The main aim of the study was to determine the role of emotional functioning in the relationship between health anxiety and cyberchondria (see Fig. 1). We considered health anxiety as composed of two dimensions: (1) health anxiety: illness likelihood and (2) health anxiety: negative consequences of illness (Salkovskis et al., 2002), while cyberchondria was investigated as having four dimensions: compulsion, distress, excessiveness, and reassurance (McElroy et al., 2019). As far as aspects of emotional functioning are concerned, we considered pessimism (Scheier et al., 1994), distress (Kessler et al., 2003), and difficulties in emotion regulation (Gratz & Roemer, 2004).

Fig. 1
figure 1

Mediation model of the relationship between health anxiety and cyberchondria

Based on the literature and previous results, we formulated several hypotheses. A body of research indicated that there was a relationship between cyberchondria and health anxiety (Bati et al., 2018; McElroy et al., 2019; McMullan et al, 2019; Singh & Brown, 2016; Starcevic & Berle, 2013). Therefore, we hypothesized that there would be a positive relationship between health anxiety and cyberchondria (H1). Emotions play a crucial role in experience associated with care for one's health, which means negative emotions can increase health anxiety (Bati et al., 2018). We therefore hypothesized that pessimism (H2), distress (H3), and difficulties in emotion regulation (H4) would act as mediators between health anxiety and cyberchondria.

Participants

The study included N = 615 individuals aged 18 to 83 years (M = 43.86, SD = 14.57); n = 329 of the participants were women. We distinguished five groups according to place of residence: subjects from rural areas (22.6%), from towns with a population up to 20,000 (13.4%), from towns with a population up to 99,000 (22.4%), from cities with up to 500,000 inhabitants (24.2%), and from cities with more than 500,000 inhabitants (17.4%).

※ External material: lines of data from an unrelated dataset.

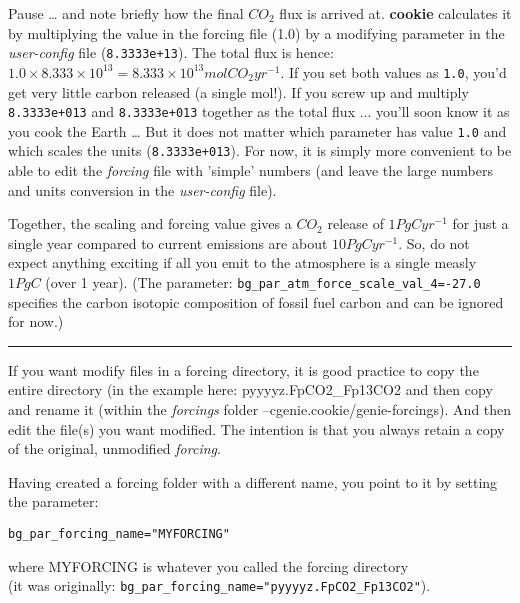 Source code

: \vspace{1mm}

Pause … and note briefly how the final \(CO_{2}\) flux is arrived at. \textbf{cookie} calculates it by multiplying the value in the forcing file (1.0) by a modifying parameter in the \textit{user-config} file (\texttt{8.3333e+13}). The total flux is hence: \(1.0 \times 8.333\times10^{13} = 8.333\times10^{13} mol CO_{2} yr^{-1}\). If you set both values as \texttt{1.0}, you’d get very little carbon released (a single mol!). If you screw up and multiply \texttt{8.3333e+013} and \texttt{8.3333e+013} together as the total flux ... you’ll soon know it as you cook the Earth … But it does not matter which parameter has value \texttt{1.0} and which scales the units (\texttt{8.3333e+013}). For now, it is simply more convenient to be able to edit the \textit{forcing} file with 'simple' numbers (and leave the large numbers and units conversion in the \textit{user-config} file).

Together, the scaling and forcing value gives a \(CO_{2}\) release of \(1 PgC yr^{-1}\) for just a single year compared to current emissions are about \(10 PgC yr^{-1}\). So, do not expect anything exciting if all you emit to the atmosphere is a single measly \(1 PgC\) (over 1 year). (The parameter: \texttt{\small bg\_par\_atm\_force\_scale\_val\_4=-27.0} specifies the carbon isotopic composition of fossil fuel carbon and can be ignored for now.)

\vspace{1mm} \noindent\rule{4cm}{0.1mm} \vspace{2mm}

\noindent If you want modify files in a forcing directory, it is good practice to copy the entire directory (in the example here: \textsf{\footnotesize pyyyyz.FpCO2\_Fp13CO2} and then copy and rename it (within the \textit{forcings} folder --\textsf{\footnotesize cgenie.cookie/genie-forcings}). And then edit the file(s) you want modified. The intention is that you always retain a copy of the original, unmodified \textit{forcing}.

Having created a forcing folder with a different name, you point to it by setting the parameter:

\vspace{-2pt}\footnotesize\begin{verbatim}
bg_par_forcing_name="MYFORCING"
\end{verbatim}\normalsize\vspace{-2pt}
where \textsf{\footnotesize MYFORCING} is whatever you called the forcing directory\\(it was originally: \texttt{\footnotesize bg\_par\_forcing\_name="pyyyyz.FpCO2\_Fp13CO2"}).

For data collection purposes, we used the Ariadna Research Panel (http://www.panelariadna.com). We applied the method known as CAWI (Computer-Assisted Web Interview, being an online interview). Data were collected in February 2020. Participation in the study was voluntary. Participants received shopping vouchers as a form of remuneration. The research was approved by the Research Ethics Board of the Institute of Psychology at the John Paul II Catholic University of Lublin. This article presents partial results from a larger project on cyberchondria. Due to the breadth of the issues addressed in the project and due to the need to ensure consistency, in the present paper we examine only the variables involved in the relationship between health anxiety and cyberchondria via emotional functioning. The remaining results will be reported elsewhere.

Measures

To measure cyberchondria, we used the short version of the Cyberchondria Severity Scale (McElroy et al., 2019; an example item is: “I start to panic when I read online that a symptom I have is found in a rare/serious condition”). The scale consists of 12 items rated on a 5-point Likert scale (1 = never to 5 = almost). In the Polish version of this measure there are four subscales: Compulsion, Distress, Excessiveness, and Reassurance. Their reliability, measured by Cronbach's α coefficient, is 0.83, 0.87, 0.87, and 0.73, respectively. Compulsion refers to excessive searching for health information on the Internet that interferes with other activities. Distress is the negative emotions experienced when searching for information about diseases on the Internet. Excessiveness means repeatedly looking for information about one's ailments in a variety of on-line sources. Finally, the Reassurance subscale measures the anxiety-driven need to consult a medical expert about information from the Internet.

The Short Health Anxiety Inventory (SHAI), adapted into Polish by Kocjan (2016), was used to measure health anxiety (Salkovskis et al., 2002). The questionnaire has 18 items, each consisting of four statements, of which participants choose the one that is the truest about them, e.g., (a) “I do not worry about my health”; (b) “I occasionally worry about my health”; (c) “I spend much of my time worrying about my health”; (d) “I spend most of my time worrying about my health.” The inventory measures two components of health anxiety: illness likelihood and negative consequences of illness. In our study, the reliability of the subscales (Cronbach's α) was 0.72 and 0.93, respectively).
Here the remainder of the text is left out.